(EXERCISE AIM): Go to the line below containing "together with an" and print exactly from there through the line containing "neutral leptons (sterile", both included. Print nothing else.

(EXERCISE DATA):
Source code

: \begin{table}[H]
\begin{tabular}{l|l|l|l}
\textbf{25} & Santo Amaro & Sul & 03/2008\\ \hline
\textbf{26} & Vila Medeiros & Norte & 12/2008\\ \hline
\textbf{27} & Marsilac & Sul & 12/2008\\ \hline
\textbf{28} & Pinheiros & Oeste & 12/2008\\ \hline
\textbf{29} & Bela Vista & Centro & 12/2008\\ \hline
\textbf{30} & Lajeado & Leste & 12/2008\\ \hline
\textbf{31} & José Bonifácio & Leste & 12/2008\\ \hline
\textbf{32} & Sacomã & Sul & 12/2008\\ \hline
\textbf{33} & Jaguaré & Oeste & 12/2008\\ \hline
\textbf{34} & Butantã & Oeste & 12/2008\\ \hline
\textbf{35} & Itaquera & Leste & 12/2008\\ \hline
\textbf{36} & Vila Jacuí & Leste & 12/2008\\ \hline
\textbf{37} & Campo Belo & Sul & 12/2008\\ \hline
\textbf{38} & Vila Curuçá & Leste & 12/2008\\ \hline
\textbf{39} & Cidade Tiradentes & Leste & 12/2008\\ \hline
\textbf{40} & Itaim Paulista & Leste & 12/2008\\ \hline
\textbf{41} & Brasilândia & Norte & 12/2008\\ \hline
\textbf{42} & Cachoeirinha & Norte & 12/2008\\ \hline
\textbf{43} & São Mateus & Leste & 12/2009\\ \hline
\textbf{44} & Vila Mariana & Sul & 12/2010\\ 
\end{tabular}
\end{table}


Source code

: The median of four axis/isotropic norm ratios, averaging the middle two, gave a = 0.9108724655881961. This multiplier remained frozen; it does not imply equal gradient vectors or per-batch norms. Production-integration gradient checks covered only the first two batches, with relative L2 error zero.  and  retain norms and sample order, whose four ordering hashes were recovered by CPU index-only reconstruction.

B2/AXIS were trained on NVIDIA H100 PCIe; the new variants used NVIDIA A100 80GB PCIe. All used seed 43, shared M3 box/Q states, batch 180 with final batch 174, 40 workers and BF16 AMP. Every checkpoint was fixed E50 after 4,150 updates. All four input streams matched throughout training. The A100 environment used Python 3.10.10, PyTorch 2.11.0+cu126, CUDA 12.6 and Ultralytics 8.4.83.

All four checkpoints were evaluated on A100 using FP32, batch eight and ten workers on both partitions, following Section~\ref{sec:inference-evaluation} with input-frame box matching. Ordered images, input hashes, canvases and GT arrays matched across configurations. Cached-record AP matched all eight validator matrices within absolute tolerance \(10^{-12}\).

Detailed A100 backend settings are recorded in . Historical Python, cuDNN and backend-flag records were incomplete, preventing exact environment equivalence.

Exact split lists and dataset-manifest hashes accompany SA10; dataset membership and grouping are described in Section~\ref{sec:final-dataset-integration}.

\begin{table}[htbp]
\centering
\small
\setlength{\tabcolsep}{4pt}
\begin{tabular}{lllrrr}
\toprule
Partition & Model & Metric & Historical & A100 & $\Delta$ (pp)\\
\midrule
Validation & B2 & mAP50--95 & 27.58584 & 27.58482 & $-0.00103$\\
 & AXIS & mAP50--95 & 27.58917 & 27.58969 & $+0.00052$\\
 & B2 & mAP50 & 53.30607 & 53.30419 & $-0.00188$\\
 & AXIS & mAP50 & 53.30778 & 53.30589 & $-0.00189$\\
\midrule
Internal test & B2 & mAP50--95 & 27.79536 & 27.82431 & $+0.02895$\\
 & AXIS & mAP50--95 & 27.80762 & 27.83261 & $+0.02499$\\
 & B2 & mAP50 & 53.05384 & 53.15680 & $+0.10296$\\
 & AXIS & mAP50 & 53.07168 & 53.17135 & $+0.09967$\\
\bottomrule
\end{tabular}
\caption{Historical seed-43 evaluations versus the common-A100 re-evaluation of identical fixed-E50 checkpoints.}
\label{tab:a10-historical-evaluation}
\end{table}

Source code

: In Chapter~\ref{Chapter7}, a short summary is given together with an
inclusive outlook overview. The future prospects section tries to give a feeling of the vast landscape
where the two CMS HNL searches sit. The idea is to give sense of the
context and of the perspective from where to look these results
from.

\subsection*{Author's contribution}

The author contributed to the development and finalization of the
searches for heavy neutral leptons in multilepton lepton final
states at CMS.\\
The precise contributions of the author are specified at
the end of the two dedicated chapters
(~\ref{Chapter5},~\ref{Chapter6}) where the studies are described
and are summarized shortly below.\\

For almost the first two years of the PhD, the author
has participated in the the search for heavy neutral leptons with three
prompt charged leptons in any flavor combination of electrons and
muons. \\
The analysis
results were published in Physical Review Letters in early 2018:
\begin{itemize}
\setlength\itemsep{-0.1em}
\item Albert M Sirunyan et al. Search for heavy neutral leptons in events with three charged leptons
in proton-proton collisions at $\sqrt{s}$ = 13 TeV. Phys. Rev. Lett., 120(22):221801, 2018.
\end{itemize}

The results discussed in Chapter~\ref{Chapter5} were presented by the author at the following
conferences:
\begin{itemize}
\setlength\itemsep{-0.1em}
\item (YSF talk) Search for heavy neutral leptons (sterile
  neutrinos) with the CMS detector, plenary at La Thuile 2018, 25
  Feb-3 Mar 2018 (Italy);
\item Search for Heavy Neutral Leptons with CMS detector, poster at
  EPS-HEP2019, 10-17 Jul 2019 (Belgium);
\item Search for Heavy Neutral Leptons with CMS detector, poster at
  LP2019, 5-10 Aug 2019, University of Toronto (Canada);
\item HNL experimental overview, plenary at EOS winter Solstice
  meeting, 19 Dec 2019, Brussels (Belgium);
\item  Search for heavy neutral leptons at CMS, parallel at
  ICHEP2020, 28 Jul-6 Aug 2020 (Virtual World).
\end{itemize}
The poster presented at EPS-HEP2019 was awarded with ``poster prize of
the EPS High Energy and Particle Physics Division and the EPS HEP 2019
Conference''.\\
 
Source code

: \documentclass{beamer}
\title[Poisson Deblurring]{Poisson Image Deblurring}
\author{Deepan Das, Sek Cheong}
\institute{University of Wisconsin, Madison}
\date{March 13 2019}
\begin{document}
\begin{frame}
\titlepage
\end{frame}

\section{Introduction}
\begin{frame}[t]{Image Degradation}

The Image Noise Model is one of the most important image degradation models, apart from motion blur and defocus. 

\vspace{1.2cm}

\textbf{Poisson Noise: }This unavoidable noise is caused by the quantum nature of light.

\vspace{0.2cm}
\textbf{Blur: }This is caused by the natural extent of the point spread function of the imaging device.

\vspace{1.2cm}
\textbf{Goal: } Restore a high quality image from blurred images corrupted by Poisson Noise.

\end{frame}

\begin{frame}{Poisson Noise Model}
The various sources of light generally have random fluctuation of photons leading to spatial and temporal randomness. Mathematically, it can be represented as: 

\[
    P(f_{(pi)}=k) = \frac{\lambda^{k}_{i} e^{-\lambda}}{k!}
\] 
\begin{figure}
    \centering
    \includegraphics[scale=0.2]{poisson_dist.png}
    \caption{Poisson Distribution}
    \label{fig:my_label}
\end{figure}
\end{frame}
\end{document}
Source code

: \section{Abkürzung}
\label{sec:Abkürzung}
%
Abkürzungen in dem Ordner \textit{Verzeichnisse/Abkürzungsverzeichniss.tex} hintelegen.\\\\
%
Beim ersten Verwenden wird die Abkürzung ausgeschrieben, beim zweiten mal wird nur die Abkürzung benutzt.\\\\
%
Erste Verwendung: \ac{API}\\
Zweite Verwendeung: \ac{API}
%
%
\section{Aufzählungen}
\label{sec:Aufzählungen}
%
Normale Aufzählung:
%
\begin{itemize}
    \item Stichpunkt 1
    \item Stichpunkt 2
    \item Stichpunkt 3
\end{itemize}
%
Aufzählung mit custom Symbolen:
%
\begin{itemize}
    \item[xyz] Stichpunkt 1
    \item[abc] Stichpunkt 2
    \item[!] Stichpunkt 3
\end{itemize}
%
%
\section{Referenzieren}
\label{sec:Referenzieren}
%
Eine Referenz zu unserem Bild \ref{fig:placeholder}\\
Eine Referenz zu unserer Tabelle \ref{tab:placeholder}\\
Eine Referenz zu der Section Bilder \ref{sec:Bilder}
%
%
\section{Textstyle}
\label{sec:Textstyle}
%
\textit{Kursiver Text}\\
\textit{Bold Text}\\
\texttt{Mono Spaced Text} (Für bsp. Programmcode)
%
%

(ANSWER SPACE):
: In Chapter~\ref{Chapter7}, a short summary is given together with an
inclusive outlook overview. The future prospects section tries to give a feeling of the vast landscape
where the two CMS HNL searches sit. The idea is to give sense of the
context and of the perspective from where to look these results
from.

\subsection*{Author's contribution}

The author contributed to the development and finalization of the
searches for heavy neutral leptons in multilepton lepton final
states at CMS.\\
The precise contributions of the author are specified at
the end of the two dedicated chapters
(~\ref{Chapter5},~\ref{Chapter6}) where the studies are described
and are summarized shortly below.\\

For almost the first two years of the PhD, the author
has participated in the the search for heavy neutral leptons with three
prompt charged leptons in any flavor combination of electrons and
muons. \\
The analysis
results were published in Physical Review Letters in early 2018:
\begin{itemize}
\setlength\itemsep{-0.1em}
\item Albert M Sirunyan et al. Search for heavy neutral leptons in events with three charged leptons
in proton-proton collisions at $\sqrt{s}$ = 13 TeV. Phys. Rev. Lett., 120(22):221801, 2018.
\end{itemize}

The results discussed in Chapter~\ref{Chapter5} were presented by the author at the following
conferences:
\begin{itemize}
\setlength\itemsep{-0.1em}
\item (YSF talk) Search for heavy neutral leptons (sterile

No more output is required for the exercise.